Every line below that contains the word "Initial" must be copied.

··· Excerpted records ···

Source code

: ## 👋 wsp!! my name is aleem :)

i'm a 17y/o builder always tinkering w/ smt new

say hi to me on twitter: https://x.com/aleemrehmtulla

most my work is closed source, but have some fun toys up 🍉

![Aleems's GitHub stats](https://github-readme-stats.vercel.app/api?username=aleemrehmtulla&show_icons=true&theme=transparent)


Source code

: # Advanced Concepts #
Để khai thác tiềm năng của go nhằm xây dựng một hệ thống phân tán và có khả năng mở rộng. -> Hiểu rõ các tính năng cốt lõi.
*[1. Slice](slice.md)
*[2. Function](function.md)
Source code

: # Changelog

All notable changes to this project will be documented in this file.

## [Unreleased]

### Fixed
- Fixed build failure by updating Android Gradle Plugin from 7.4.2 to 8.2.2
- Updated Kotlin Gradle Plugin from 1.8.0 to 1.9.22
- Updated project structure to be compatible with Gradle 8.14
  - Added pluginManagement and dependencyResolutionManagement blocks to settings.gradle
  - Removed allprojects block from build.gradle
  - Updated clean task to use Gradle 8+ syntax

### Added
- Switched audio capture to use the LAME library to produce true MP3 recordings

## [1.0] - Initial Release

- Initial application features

···

[Exercise solution]:
## [1.0] - Initial Release
- Initial application features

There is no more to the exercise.